History News Network puts current events into historical perspective. Subscribe to our newsletter for new perspectives on the ways history continues to resonate in the present. Explore our archive of thousands of original op-eds and curated stories from around the web. Join us to learn more about the past, now.

Edwin Black: North Korea Missile Threat Against Hawaii and Alaska Has Been Expected for Ten Years—Iran Regime a Full Partner

Edwin Black is the New York Times bestselling author of IBM and the Holocaust, Nazi Nexus and The Plan: How to Rescue Society the Day the Oil Stops—or the Day Before. He can be reached at www.edwinblack.com.

In a frantic race with high winds, bone-chilling ice storms and rattled political nerves, the American defense establishment has been rushing to meet the threat now faced by Hawaii, Guam, Alaska and possibly the West Coast of the United States mainland—an advanced North Korean Taepodong-2 missile. The now-contested regime of Iran’s president Mahmoud Ahmadinejad has been a full partner in the development.

Bellicose and prone to tantrums, North Korea’s bizarre strong man Kim Jong-Il has ordered a missile test of the new advanced Taepodong-2 missile, apparently in the direction of U.S. territory. Hawaii, Guam and Alaska are in the crosshairs. The defense establishment is convinced the decisive moment will once again come provocatively on America’s national holiday, July 4. This moment has been coming for more than a decade, and the Pentagon, North Korea and Iran have been preparing for it.

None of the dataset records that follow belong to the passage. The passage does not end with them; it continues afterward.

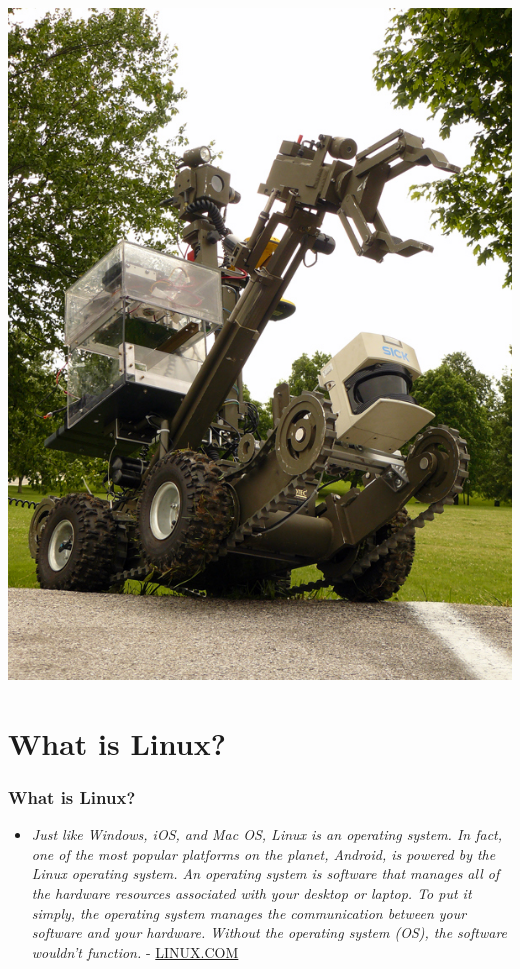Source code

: \documentclass[fleqn]{beamer} %
\newcommand{\sectiontitleI}{What is Linux?} %
\begin{document}
{\begin{multicols}{2}
		\hspace*{2mm}\includegraphics[scale=0.25]{AndrosII.jpg}
		
	\end{multicols}

}

\section{\sectiontitleI}

	\begin{frame}[label=sectionI] \small
		\frametitle{\sectiontitleI}
		
\begin{itemize}
		\item {\it Just like Windows, iOS, and Mac OS, Linux is an operating system. In fact, one of the most popular platforms on the planet, Android, is powered by the Linux operating system. An operating system is software that manages all of the hardware resources associated with your desktop or laptop. To put it simply, the operating system manages the communication between your software and your hardware. Without the operating system (OS), the software wouldn't function.} - \href{https://www.linux.com/what-is-linux/}{LINUX.COM}  \vspc
        
            \end{itemize}
	\end{frame}
\end{document}
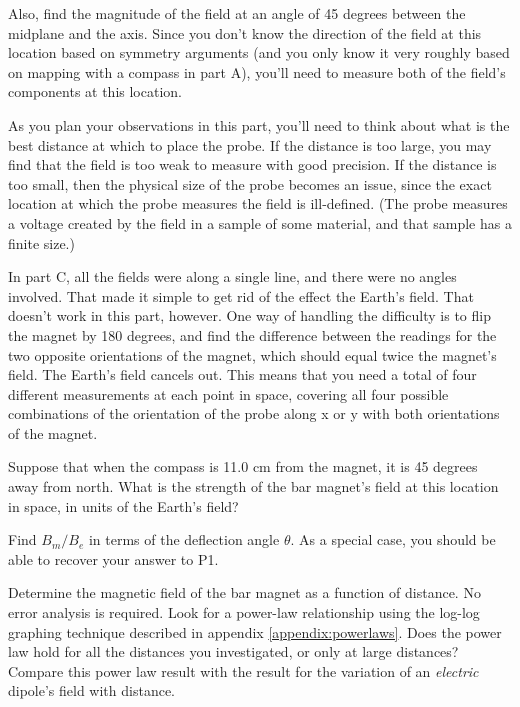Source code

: Also, find the magnitude of the field at an angle of 45 degrees between the midplane
and the axis. Since you don't know the direction of the field at this location based on
symmetry arguments (and you only know it very roughly based on mapping with a compass in
part A), you'll need to measure both of the field's components at this location.

As you plan your observations in this part, you'll need to think about what is the
best distance at which to place the probe. If the distance is too large, you may find that
the field is too weak to measure with good precision. If the distance is too small, then the
physical size of the probe becomes an issue, since the exact location at which the probe
measures the field is ill-defined. (The probe measures a voltage created by the field in
a sample of some material, and that sample has a finite size.)

In part C, all the fields were along a single line, and there were no angles involved.
That made it simple to get rid of the effect the Earth's field. That doesn't work in this part,
however. One way of handling the difficulty is to flip the magnet by 180 degrees, and find
the difference between the readings for the two opposite orientations of the magnet, which should
equal twice the magnet's field. The Earth's field cancels out. This means that you need a total
of four different measurements at each point in space, covering all four possible combinations of
the orientation of the probe along x or y with both orientations of the magnet.

\prelab

\prelabquestion  Suppose that
when the compass is 11.0 cm from the magnet, it is
45 degrees away from north. What is
the strength of the bar magnet's field at this location in space,
in units of the Earth's field?

\prelabquestion Find $B_m/B_e$ in terms of the deflection angle $\theta$. As a special
case, you should be able to recover your answer to P1.

\analysis

Determine the magnetic
field of the bar magnet as a function of distance. No error analysis is required. 
Look for a power-law relationship using the log-log graphing technique described in 
appendix \ref{appendix:powerlaws}. Does the power law hold for
all the distances you investigated, or only at large distances?
Compare this power law result with the result
for the variation of an \emph{electric} dipole's field with
distance.
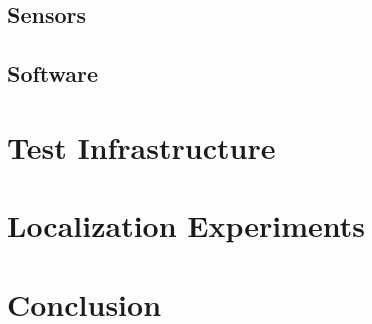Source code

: \documentclass {udthesis}
\begin{document}
\subsection{Sensors}

\subsection{Software}

\section{Test Infrastructure}

\section{Localization Experiments}

\section{Conclusion}

\printglossary[type=\acronymtype]                  
\end{document}
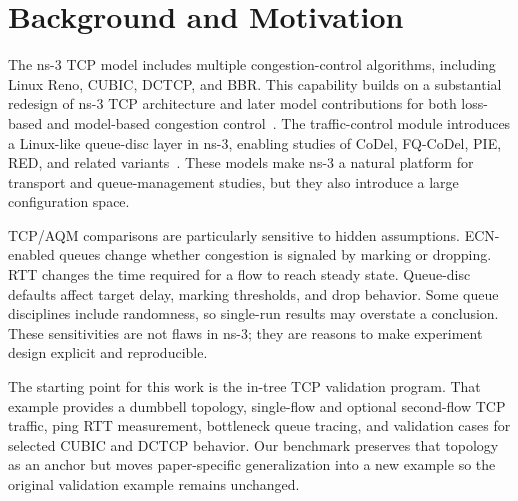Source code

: \section{Background and Motivation}

The ns-3 TCP model includes multiple congestion-control algorithms, including Linux Reno, CUBIC, DCTCP, and BBR. This capability builds on a substantial redesign of ns-3 TCP architecture and later model contributions for both loss-based and model-based congestion control~\cite{Casoni2016NextGenerationTcp,Nguyen2016TcpVariants,Jain2018Bbr}. The traffic-control module introduces a Linux-like queue-disc layer in ns-3, enabling studies of CoDel, FQ-CoDel, PIE, RED, and related variants~\cite{Imputato2016TrafficControl,Shravya2016Pie}. These models make ns-3 a natural platform for transport and queue-management studies, but they also introduce a large configuration space.

TCP/AQM comparisons are particularly sensitive to hidden assumptions. ECN-enabled queues change whether congestion is signaled by marking or dropping. RTT changes the time required for a flow to reach steady state. Queue-disc defaults affect target delay, marking thresholds, and drop behavior. Some queue disciplines include randomness, so single-run results may overstate a conclusion. These sensitivities are not flaws in ns-3; they are reasons to make experiment design explicit and reproducible.

The starting point for this work is the in-tree TCP validation program. That example provides a dumbbell topology, single-flow and optional second-flow TCP traffic, ping RTT measurement, bottleneck queue tracing, and validation cases for selected CUBIC and DCTCP behavior. Our benchmark preserves that topology as an anchor but moves paper-specific generalization into a new example so the original validation example remains unchanged.
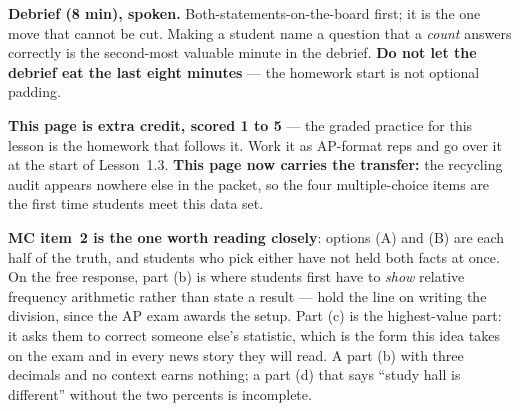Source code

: \documentclass[10pt]{article}
\begin{document}
\begin{teachernote}
\textbf{Debrief (8 min), spoken.} Both-statements-on-the-board first; it is the one move that
cannot be cut. Making a student name a question that a \emph{count} answers correctly is the
second-most valuable minute in the debrief. \textbf{Do not let the debrief eat the last eight
minutes} --- the homework start is not optional padding.
\end{teachernote}

\begin{teachernote}[AP Practice]
\textbf{This page is extra credit, scored 1 to 5} --- the graded practice for this lesson is the homework that
follows it. Work it as AP-format reps and go over it at the start of Lesson~1.3. \textbf{This
page now carries the transfer:} the recycling audit appears nowhere else in the packet, so the
four multiple-choice items are the first time students meet this data set.

\textbf{MC item~2 is the one worth reading closely}: options (A) and (B) are each half of the
truth, and students who pick either have not held both facts at once. On the free response,
part (b) is where students first have to \emph{show} relative frequency arithmetic rather than
state a result --- hold the line on writing the division, since the AP exam awards the setup.
Part (c) is the highest-value part: it asks them to correct someone else's statistic, which is
the form this idea takes on the exam and in every news story they will read. A part (b) with
three decimals and no context earns nothing; a part (d) that says ``study hall is different''
without the two percents is incomplete.
\end{teachernote}
\end{document}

Alarm first sounded in 1999 when American defense officials realized that the Taepodong 1 missile, which doubled as an Iranian Shabab, was just the first phase of a decade-plus program by North Korea and Iran to develop an Intercontinental Ballistic Missile (ICBM). Named for the Taepodong village where it is developed, the long-range Tae-pondong-1 was capable of 2,000 km, enough to threaten its neighbors. But the new Taepodong-2 could achieve double that range, more than 4,000 km—most of the way to Hawaii—and was, therefore, approaching the status of ICBM. With the right wind conditions, this newer missile when further developed could reach the outer territories of the United States. If armed with a reduced-weight payload, and favorable weather conditions, a properly guided TD-2 could reach the United States, perhaps far inland, American defense planners feared.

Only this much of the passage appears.